Action item>
Output the records exactly, and drop each picture.
::: Material to process
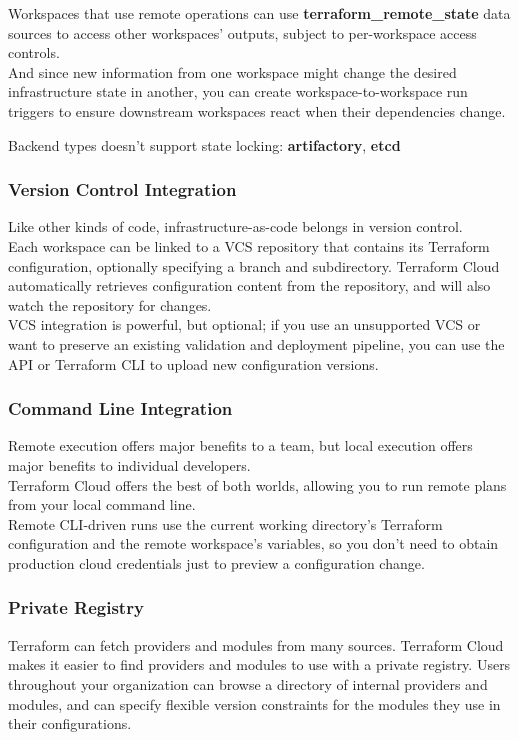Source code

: \documentclass[12pt, letterpaper, twoside]{article}
\begin{document}
Workspaces that use remote operations can use \textbf{terraform\_remote\_state} data sources 
to access other workspaces' outputs, subject to per-workspace access controls.\\
And since new information from one workspace might change the desired infrastructure state in another,
you can create workspace-to-workspace run triggers to ensure downstream workspaces react when their 
dependencies change.

Backend types doesn’t support state locking: \textbf{artifactory}, \textbf{etcd}

\subsubsection{Version Control Integration}
Like other kinds of code, infrastructure-as-code belongs in version control.\\
Each workspace can be linked to a VCS repository that contains its Terraform configuration, 
optionally specifying a branch and subdirectory. Terraform Cloud automatically retrieves configuration
content from the repository, and will also watch the repository for changes.\\

VCS integration is powerful, but optional; if you use an unsupported VCS or want to preserve an 
existing validation and deployment pipeline, you can use the API or Terraform CLI to upload new 
configuration versions.

\subsubsection{Command Line Integration}
Remote execution offers major benefits to a team, but local execution offers major benefits to individual 
developers.\\
Terraform Cloud offers the best of both worlds, allowing you to run remote plans from your local command 
line.\\

Remote CLI-driven runs use the current working directory's Terraform configuration and the remote 
workspace's variables, so you don't need to obtain production cloud credentials just to preview a 
configuration change.

\subsubsection{Private Registry}
Terraform can fetch providers and modules from many sources. Terraform Cloud makes it easier to find 
providers and modules to use with a private registry. Users throughout your organization can browse a 
directory of internal providers and modules, and can specify flexible version constraints for the modules 
they use in their configurations.\\
\end{document}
::::::
Exercise solution>
Source code

: \documentclass[12pt, letterpaper, twoside]{article}
\begin{document}
Workspaces that use remote operations can use \textbf{terraform\_remote\_state} data sources 
to access other workspaces' outputs, subject to per-workspace access controls.\\
And since new information from one workspace might change the desired infrastructure state in another,
you can create workspace-to-workspace run triggers to ensure downstream workspaces react when their 
dependencies change.

Backend types doesn’t support state locking: \textbf{artifactory}, \textbf{etcd}

\subsubsection{Version Control Integration}
Like other kinds of code, infrastructure-as-code belongs in version control.\\
Each workspace can be linked to a VCS repository that contains its Terraform configuration, 
optionally specifying a branch and subdirectory. Terraform Cloud automatically retrieves configuration
content from the repository, and will also watch the repository for changes.\\

VCS integration is powerful, but optional; if you use an unsupported VCS or want to preserve an 
existing validation and deployment pipeline, you can use the API or Terraform CLI to upload new 
configuration versions.

\subsubsection{Command Line Integration}
Remote execution offers major benefits to a team, but local execution offers major benefits to individual 
developers.\\
Terraform Cloud offers the best of both worlds, allowing you to run remote plans from your local command 
line.\\

Remote CLI-driven runs use the current working directory's Terraform configuration and the remote 
workspace's variables, so you don't need to obtain production cloud credentials just to preview a 
configuration change.

\subsubsection{Private Registry}
Terraform can fetch providers and modules from many sources. Terraform Cloud makes it easier to find 
providers and modules to use with a private registry. Users throughout your organization can browse a 
directory of internal providers and modules, and can specify flexible version constraints for the modules 
they use in their configurations.\\
\end{document}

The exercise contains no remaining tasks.